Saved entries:
_ _ _ _ _ _ _

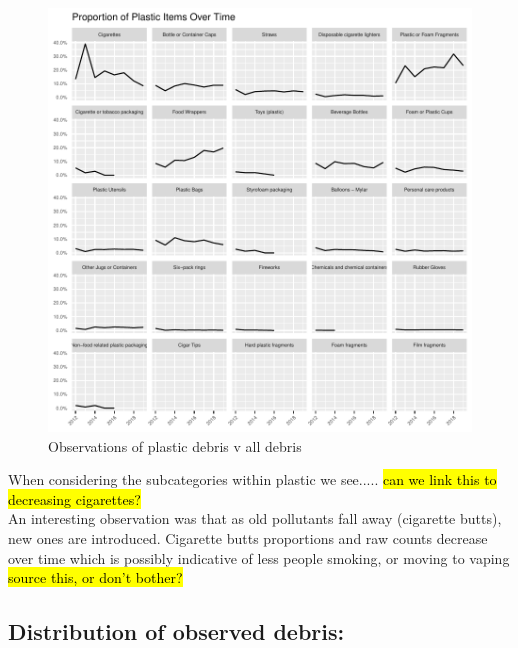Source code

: \documentclass[10pt]{article}\usepackage[]{graphicx}\usepackage[]{color}
\newenvironment{knitrout}{}{} %
\begin{document}
\begin{figure}[H]
\begin{center}
\begin{knitrout}
\includegraphics[width=1\linewidth]{figure/unnamed-chunk-28-1} 

\end{knitrout}
\caption {Observations of plastic debris v all debris}
\label{figF4}
\end {center}
\end {figure}


When considering the subcategories within plastic we see..... \hl{can we link this to decreasing cigarettes?}\\
An interesting observation was that as old pollutants fall away (cigarette butts), new ones are introduced. Cigarette butts proportions and raw counts decrease over time which is possibly indicative of less people smoking, or moving to vaping \hl{source this, or don't bother?}\\


\pagebreak
\subsection {Distribution of observed debris:}
\end{document}
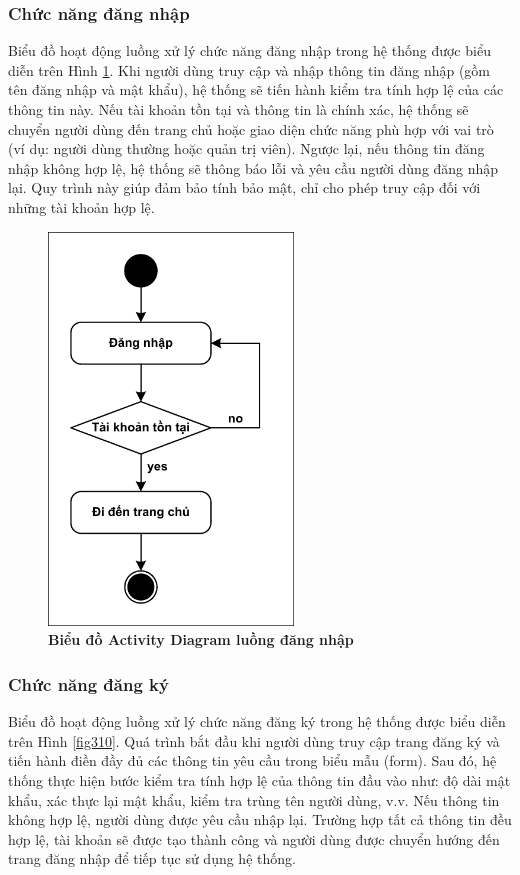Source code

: \documentclass{article}
\begin{document}
	\subsubsection{Chức năng đăng nhập}
	
	Biểu đồ hoạt động luồng xử lý chức năng đăng nhập trong hệ thống được biểu diễn trên Hình \ref{fig39}. Khi người dùng truy cập và nhập thông tin đăng nhập (gồm tên đăng nhập và mật khẩu), hệ thống sẽ tiến hành kiểm tra tính hợp lệ của các thông tin này. Nếu tài khoản tồn tại và thông tin là chính xác, hệ thống sẽ chuyển người dùng đến trang chủ hoặc giao diện chức năng phù hợp với vai trò (ví dụ: người dùng thường hoặc quản trị viên). Ngược lại, nếu thông tin đăng nhập không hợp lệ, hệ thống sẽ thông báo lỗi và yêu cầu người dùng đăng nhập lại. Quy trình này giúp đảm bảo tính bảo mật, chỉ cho phép truy cập đối với những tài khoản hợp lệ.
	
	\begin{figure}[!ht]
		\centering
		\includegraphics[trim= 10pt 10pt 10pt 10pt, clip, width=6.5cm]{activity_fig39.pdf}
		\caption [Biểu đồ Activity Diagram luồng đăng nhập]{\bfseries \fontsize{12pt}{0pt}\selectfont Biểu đồ Activity Diagram luồng đăng nhập}
		\label{fig39}
	\end{figure}
	
	\subsubsection{Chức năng đăng ký}
	
	Biểu đồ hoạt động luồng xử lý chức năng đăng ký trong hệ thống được biểu diễn trên Hình \ref{fig310}. Quá trình bắt đầu khi người dùng truy cập trang đăng ký và tiến hành điền đầy đủ các thông tin yêu cầu trong biểu mẫu (form). Sau đó, hệ thống thực hiện bước kiểm tra tính hợp lệ của thông tin đầu vào như: độ dài mật khẩu, xác thực lại mật khẩu, kiểm tra trùng tên người dùng, v.v. Nếu thông tin không hợp lệ, người dùng được yêu cầu nhập lại. Trường hợp tất cả thông tin đều hợp lệ, tài khoản sẽ được tạo thành công và người dùng được chuyển hướng đến trang đăng nhập để tiếp tục sử dụng hệ thống. 
	
\end{document}
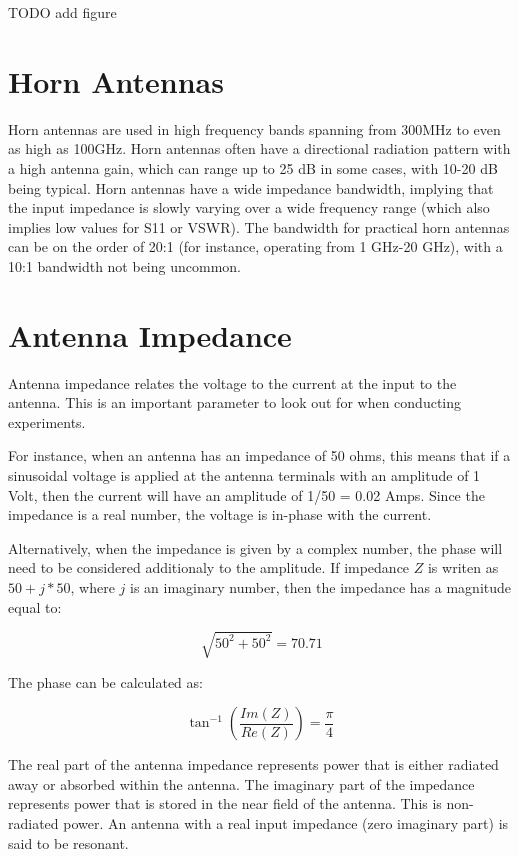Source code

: \documentclass[a4paper,11pt]{jsarticle}
\begin{document}
TODO add figure

\section{Horn Antennas}

Horn antennas are used in high frequency bands spanning from 300MHz
to even as high as 100GHz.
Horn antennas often have a directional radiation pattern with a high antenna gain,
which can range up to 25 dB in some cases, with 10-20 dB being typical.
Horn antennas have a wide impedance bandwidth,
implying that the input impedance is slowly varying over a wide frequency range (which also implies low values for S11 or VSWR). The bandwidth for practical horn antennas can be on the order of 20:1 (for instance, operating from 1 GHz-20 GHz),
with a 10:1 bandwidth not being uncommon.

\section{Antenna Impedance}


Antenna impedance relates the voltage to the current at the input to the antenna.
This is an important parameter to look out for when conducting experiments.

For instance, when an antenna has an impedance of 50 ohms,
this means that if a sinusoidal voltage is applied at the antenna terminals with an amplitude of 1 Volt,
then the current will have an amplitude of 1/50 = 0.02 Amps.
Since the impedance is a real number, the voltage is in-phase with the current.

Alternatively, when the impedance is given by a complex number,
the phase will need to be considered additionaly to the amplitude.
If impedance $Z$ is writen as $50 + j*50$, where $j$ is an imaginary number,
then the impedance has a magnitude equal to:

\begin{equation}
  \sqrt[]{50^2 + 50 ^2} = 70.71
\end{equation}

The phase can be calculated as:

\begin{equation}
  \tan^{-1}(\frac{Im(Z)}{Re(Z)}) = \frac{\pi}{4}
\end{equation}

The real part of the antenna impedance represents power that is either radiated away or absorbed within the antenna.
The imaginary part of the impedance represents power
that is stored in the near field of the antenna.
This is non-radiated power.
An antenna with a real input impedance (zero imaginary part)
is said to be resonant.
\end{document}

_ _ _ _ _ _ _

* **Task description**
Would you reproduce, exactly and with nothing added, every line from the beginning of the entries above through the line that contains "When considering the", both included, leaving out the pictures?

* **Written solution**
Source code

: \documentclass[10pt]{article}\usepackage[]{graphicx}\usepackage[]{color}
\newenvironment{knitrout}{}{} %
\begin{document}
\begin{figure}[H]
\begin{center}
\begin{knitrout}
\includegraphics[width=1\linewidth]{figure/unnamed-chunk-28-1} 

\end{knitrout}
\caption {Observations of plastic debris v all debris}
\label{figF4}
\end {center}
\end {figure}


When considering the subcategories within plastic we see..... \hl{can we link this to decreasing cigarettes?}\\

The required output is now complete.